Use of Weapons is a science fiction novel by Iain M. Banks, and the third to deal with the Culture, his fictional technological utopia. The story is essentially a biography of a man called Cheradenine Zakalwe who was born outside of the Culture and was recruited by the Culture's euphemistically named Special Circumstances to work as an agent interfering in primitive (compared to the Culture) civilizations. It is widely considered to be the best of the Culture novels, but also one of the least accessible due to its complex structure.


The book is made up of two narrative streams, interwoven with alternating chapters. The names of the chapters indicate which stream they belong to: one set are numbered forward (One, Two...) in words, the other in reverse (XIII, XII...) with Roman numerals. The story told by the former moves forward chronologically (as the numbers suggest) and tells a self-contained story while in the latter each chapter is successively earlier in Zakalwe's life and provides illuminating episodes. Further complicating this structure is a prologue and epilogue set at another time entirely, and many flashbacks within the chapters.

Banks wrote a much longer version of the book with an even more complicated structure (Banks: "It was impossible to comprehend without thinking in six dimensions") back in 1974, long before any of his books were published. The book's cryptic acknowledgement credits friend and fellow science fiction author Ken MacLeod with the suggestion "to argue the old warrior out of retirement" (which means the suggestion to rewrite the old book) and further credits him with suggesting "the fitness program" (the new structure). MacLeod makes use of this structure in his own novels, most notably in The Stone Canal.

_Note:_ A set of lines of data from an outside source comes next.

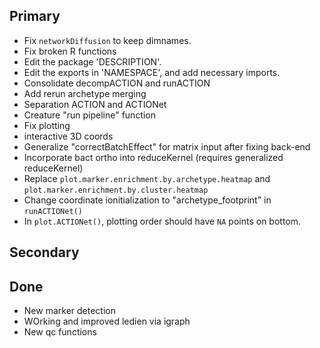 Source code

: ## Primary
* Fix `networkDiffusion` to keep dimnames.
* Fix broken R functions
* Edit the package 'DESCRIPTION'.
* Edit the exports in 'NAMESPACE', and add necessary imports.
* Consolidate decompACTION and runACTION
* Add rerun archetype merging
* Separation ACTION and ACTIONet
* Creature "run pipeline" function
* Fix plotting
 * interactive 3D coords
 * Generalize "correctBatchEffect" for matrix input after fixing back-end
 * Incorporate bact ortho into reduceKernel (requires generalized reduceKernel)
* Replace `plot.marker.enrichment.by.archetype.heatmap` and `plot.marker.enrichment.by.cluster.heatmap`
* Change coordinate ionitialization to "archetype_footprint" in `runACTIONet()`
* In `plot.ACTIONet()`, plotting order should have `NA` points on bottom.

## Secondary


## Done
* New marker detection
* WOrking and improved ledien via igraph
* New qc functions
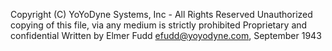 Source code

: Copyright (C) YoYoDyne Systems, Inc - All Rights Reserved
Unauthorized copying of this file, via any medium is strictly prohibited 
Proprietary and confidential 
Written by Elmer Fudd <efudd@yoyodyne.com>, September 1943
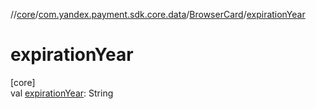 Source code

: //[core](../../../index.md)/[com.yandex.payment.sdk.core.data](../index.md)/[BrowserCard](index.md)/[expirationYear](expiration-year.md)

# expirationYear

[core]\
val [expirationYear](expiration-year.md): String
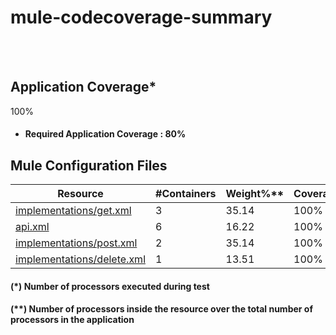 # mule-codecoverage-summary

<br>
<br>

<div class="col-md-8 col-md-offset-2">
    <h2 class="text-bold">Application Coverage*</h2>
    <div class="progress">
        <span>100%</span>
        <div class="progress-bar progress-bar-success" role="progressbar" aria-valuenow="100" aria-valuemin="0"
             aria-valuemax="100" style="width: 100%;">
        </div>
    </div>
    <ul class="list-unstyled">
        <li>
            <h4><b>Required Application Coverage :</b>
            80%
            </h4>
        </li>
    </ul>
    <h2 class="text-bold">Mule Configuration Files</h2>
    <table id="resources_table" class="table table-featured table-hover sortable">
        <thead>
        <tr>
            <th colspan="2" data-tsorter="link">Resource</th>
            <th data-tsorter="numeric">#Containers</th>
            <th data-tsorter="numeric">Weight%**</th>
            <th data-tsorter="coverage">Coverage*</th>
        </tr>
        </thead>
        <tbody id="table-body">
        <tr>
            <td colspan="2"><a href=implementations/get-report.html>implementations/get.xml</a></td>
            <td>3</td>
            <td>35.14</td>
            <td>
                    <div class="progress">
                        <span>100%</span>
                        <div class="progress-bar progress-bar-success" role="progressbar" aria-valuenow="100"
                             aria-valuemin="0" aria-valuemax="100" style="width: 100%;">
                        </div>
                    </div>
            </td>
        </tr>
        <tr>
            <td colspan="2"><a href=api-report.html>api.xml</a></td>
            <td>6</td>
            <td>16.22</td>
            <td>
                    <div class="progress">
                        <span>100%</span>
                        <div class="progress-bar progress-bar-success" role="progressbar" aria-valuenow="100"
                             aria-valuemin="0" aria-valuemax="100" style="width: 100%;">
                        </div>
                    </div>
            </td>
        </tr>
        <tr>
            <td colspan="2"><a href=implementations/post-report.html>implementations/post.xml</a></td>
            <td>2</td>
            <td>35.14</td>
            <td>
                    <div class="progress">
                        <span>100%</span>
                        <div class="progress-bar progress-bar-success" role="progressbar" aria-valuenow="100"
                             aria-valuemin="0" aria-valuemax="100" style="width: 100%;">
                        </div>
                    </div>
            </td>
        </tr>
        <tr>
            <td colspan="2"><a href=implementations/delete-report.html>implementations/delete.xml</a></td>
            <td>1</td>
            <td>13.51</td>
            <td>
                    <div class="progress">
                        <span>100%</span>
                        <div class="progress-bar progress-bar-success" role="progressbar" aria-valuenow="100"
                             aria-valuemin="0" aria-valuemax="100" style="width: 100%;">
                        </div>
                    </div>
            </td>
        </tr>
        </tbody>
    </table>
    <h4>(*) Number of processors executed during test</h4>
    <h4>(**) Number of processors inside the resource over the total number of processors in the application</h4>
</div>

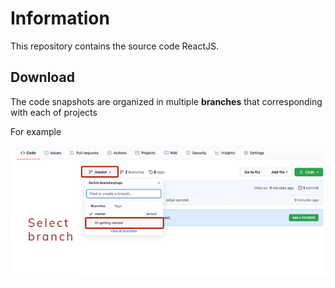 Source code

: # Information

This repository contains the source code ReactJS.

## Download

The code snapshots are organized in multiple **branches** that corresponding with each of projects

For example

![Click on the branch dropdown and then select the appropriate branch for the project you're looking for](./Select-branch.png)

The book is also interesting in that includes, for the first time in a Banks novel, the beginning of another story... possibly. After Zakalwe is found not to be so, Diziet Sma visits a hospital where she finds a soldier with both legs amputated, and offers him a job. This section is entitled "States of War" and is claimed to be a prologue. There are apparently no plans by Banks to write this story, but its inclusion is of some interest. It suggests a cyclical nature which many have found appealing.